**MATERIAL PROVIDED**

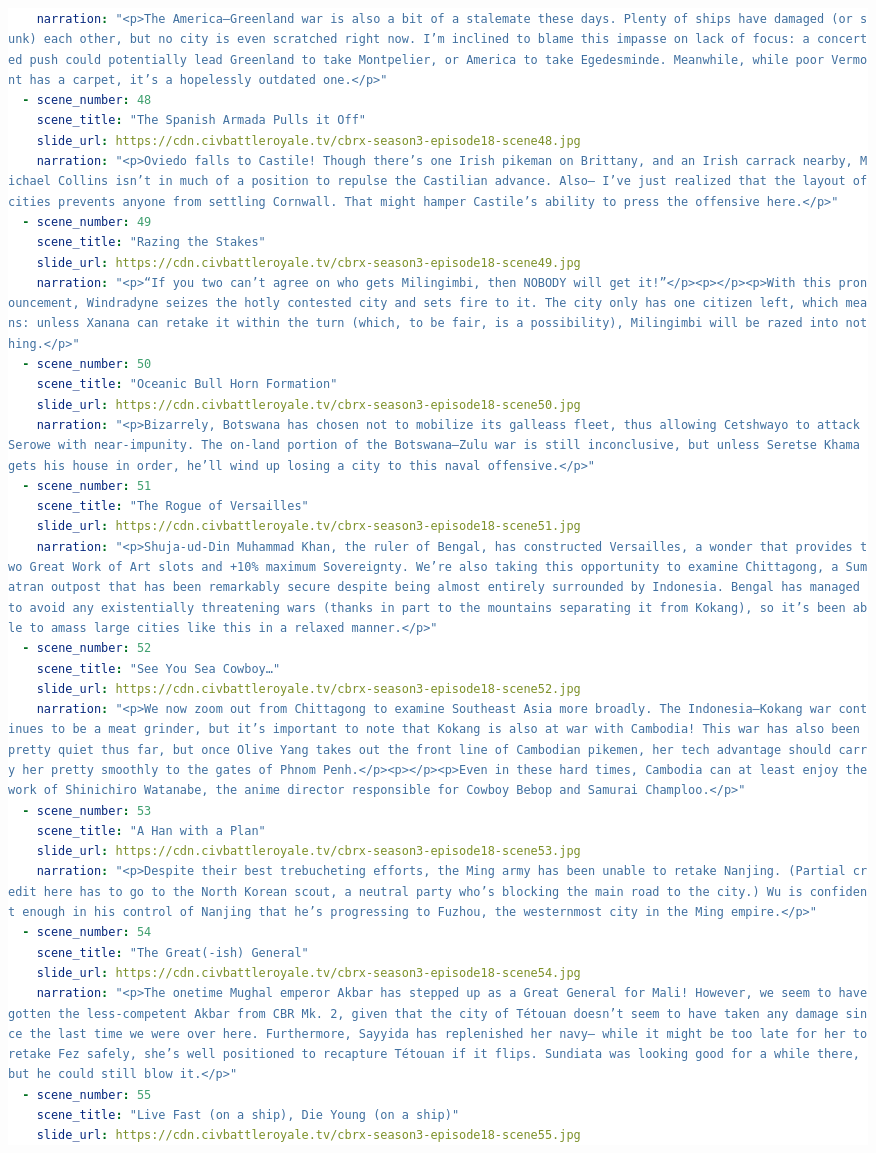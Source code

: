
 ```yaml
    narration: "<p>The America–Greenland war is also a bit of a stalemate these days. Plenty of ships have damaged (or sunk) each other, but no city is even scratched right now. I’m inclined to blame this impasse on lack of focus: a concerted push could potentially lead Greenland to take Montpelier, or America to take Egedesminde. Meanwhile, while poor Vermont has a carpet, it’s a hopelessly outdated one.</p>"
  - scene_number: 48
    scene_title: "The Spanish Armada Pulls it Off"
    slide_url: https://cdn.civbattleroyale.tv/cbrx-season3-episode18-scene48.jpg
    narration: "<p>Oviedo falls to Castile! Though there’s one Irish pikeman on Brittany, and an Irish carrack nearby, Michael Collins isn’t in much of a position to repulse the Castilian advance. Also— I’ve just realized that the layout of cities prevents anyone from settling Cornwall. That might hamper Castile’s ability to press the offensive here.</p>"
  - scene_number: 49
    scene_title: "Razing the Stakes"
    slide_url: https://cdn.civbattleroyale.tv/cbrx-season3-episode18-scene49.jpg
    narration: "<p>“If you two can’t agree on who gets Milingimbi, then NOBODY will get it!”</p><p></p><p>With this pronouncement, Windradyne seizes the hotly contested city and sets fire to it. The city only has one citizen left, which means: unless Xanana can retake it within the turn (which, to be fair, is a possibility), Milingimbi will be razed into nothing.</p>"
  - scene_number: 50
    scene_title: "Oceanic Bull Horn Formation"
    slide_url: https://cdn.civbattleroyale.tv/cbrx-season3-episode18-scene50.jpg
    narration: "<p>Bizarrely, Botswana has chosen not to mobilize its galleass fleet, thus allowing Cetshwayo to attack Serowe with near-impunity. The on-land portion of the Botswana–Zulu war is still inconclusive, but unless Seretse Khama gets his house in order, he’ll wind up losing a city to this naval offensive.</p>"
  - scene_number: 51
    scene_title: "The Rogue of Versailles"
    slide_url: https://cdn.civbattleroyale.tv/cbrx-season3-episode18-scene51.jpg
    narration: "<p>Shuja-ud-Din Muhammad Khan, the ruler of Bengal, has constructed Versailles, a wonder that provides two Great Work of Art slots and +10% maximum Sovereignty. We’re also taking this opportunity to examine Chittagong, a Sumatran outpost that has been remarkably secure despite being almost entirely surrounded by Indonesia. Bengal has managed to avoid any existentially threatening wars (thanks in part to the mountains separating it from Kokang), so it’s been able to amass large cities like this in a relaxed manner.</p>"
  - scene_number: 52
    scene_title: "See You Sea Cowboy…"
    slide_url: https://cdn.civbattleroyale.tv/cbrx-season3-episode18-scene52.jpg
    narration: "<p>We now zoom out from Chittagong to examine Southeast Asia more broadly. The Indonesia–Kokang war continues to be a meat grinder, but it’s important to note that Kokang is also at war with Cambodia! This war has also been pretty quiet thus far, but once Olive Yang takes out the front line of Cambodian pikemen, her tech advantage should carry her pretty smoothly to the gates of Phnom Penh.</p><p></p><p>Even in these hard times, Cambodia can at least enjoy the work of Shinichiro Watanabe, the anime director responsible for Cowboy Bebop and Samurai Champloo.</p>"
  - scene_number: 53
    scene_title: "A Han with a Plan"
    slide_url: https://cdn.civbattleroyale.tv/cbrx-season3-episode18-scene53.jpg
    narration: "<p>Despite their best trebucheting efforts, the Ming army has been unable to retake Nanjing. (Partial credit here has to go to the North Korean scout, a neutral party who’s blocking the main road to the city.) Wu is confident enough in his control of Nanjing that he’s progressing to Fuzhou, the westernmost city in the Ming empire.</p>"
  - scene_number: 54
    scene_title: "The Great(-ish) General"
    slide_url: https://cdn.civbattleroyale.tv/cbrx-season3-episode18-scene54.jpg
    narration: "<p>The onetime Mughal emperor Akbar has stepped up as a Great General for Mali! However, we seem to have gotten the less-competent Akbar from CBR Mk. 2, given that the city of Tétouan doesn’t seem to have taken any damage since the last time we were over here. Furthermore, Sayyida has replenished her navy— while it might be too late for her to retake Fez safely, she’s well positioned to recapture Tétouan if it flips. Sundiata was looking good for a while there, but he could still blow it.</p>"
  - scene_number: 55
    scene_title: "Live Fast (on a ship), Die Young (on a ship)"
    slide_url: https://cdn.civbattleroyale.tv/cbrx-season3-episode18-scene55.jpg
```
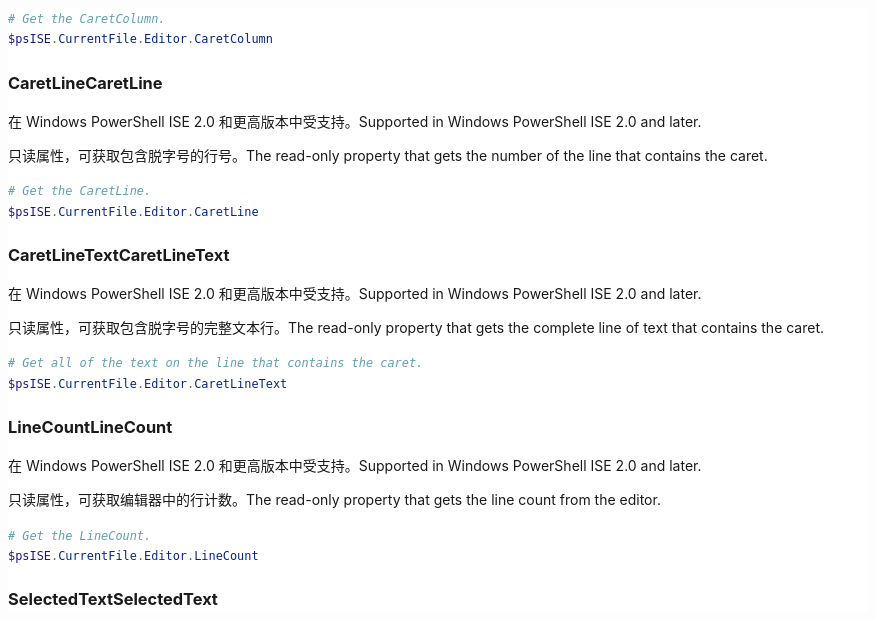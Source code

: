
 ```powershell
# Get the CaretColumn.
$psISE.CurrentFile.Editor.CaretColumn
```

### <a name="caretline"></a><span data-ttu-id="c525c-164">CaretLine</span><span class="sxs-lookup"><span data-stu-id="c525c-164">CaretLine</span></span>

<span data-ttu-id="c525c-165">在 Windows PowerShell ISE 2.0 和更高版本中受支持。</span><span class="sxs-lookup"><span data-stu-id="c525c-165">Supported in Windows PowerShell ISE 2.0 and later.</span></span>

<span data-ttu-id="c525c-166">只读属性，可获取包含脱字号的行号。</span><span class="sxs-lookup"><span data-stu-id="c525c-166">The read-only property that gets the number of the line that contains the caret.</span></span>

```powershell
# Get the CaretLine.
$psISE.CurrentFile.Editor.CaretLine
```

### <a name="caretlinetext"></a><span data-ttu-id="c525c-167">CaretLineText</span><span class="sxs-lookup"><span data-stu-id="c525c-167">CaretLineText</span></span>

<span data-ttu-id="c525c-168">在 Windows PowerShell ISE 2.0 和更高版本中受支持。</span><span class="sxs-lookup"><span data-stu-id="c525c-168">Supported in Windows PowerShell ISE 2.0 and later.</span></span>

<span data-ttu-id="c525c-169">只读属性，可获取包含脱字号的完整文本行。</span><span class="sxs-lookup"><span data-stu-id="c525c-169">The read-only property that gets the complete line of text that contains the caret.</span></span>

```powershell
# Get all of the text on the line that contains the caret.
$psISE.CurrentFile.Editor.CaretLineText
```

### <a name="linecount"></a><span data-ttu-id="c525c-170">LineCount</span><span class="sxs-lookup"><span data-stu-id="c525c-170">LineCount</span></span>

<span data-ttu-id="c525c-171">在 Windows PowerShell ISE 2.0 和更高版本中受支持。</span><span class="sxs-lookup"><span data-stu-id="c525c-171">Supported in Windows PowerShell ISE 2.0 and later.</span></span>

<span data-ttu-id="c525c-172">只读属性，可获取编辑器中的行计数。</span><span class="sxs-lookup"><span data-stu-id="c525c-172">The read-only property that gets the line count from the editor.</span></span>

```powershell
# Get the LineCount.
$psISE.CurrentFile.Editor.LineCount
```

### <a name="selectedtext"></a><span data-ttu-id="c525c-173">SelectedText</span><span class="sxs-lookup"><span data-stu-id="c525c-173">SelectedText</span></span>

**INSTRUCTIONS TO FOLLOW**
If a line in the records holds the string "LineCount", copy it.

**TASK OUTPUT**
### <a name="linecount"></a><span data-ttu-id="c525c-170">LineCount</span><span class="sxs-lookup"><span data-stu-id="c525c-170">LineCount</span></span>
# Get the LineCount.
$psISE.CurrentFile.Editor.LineCount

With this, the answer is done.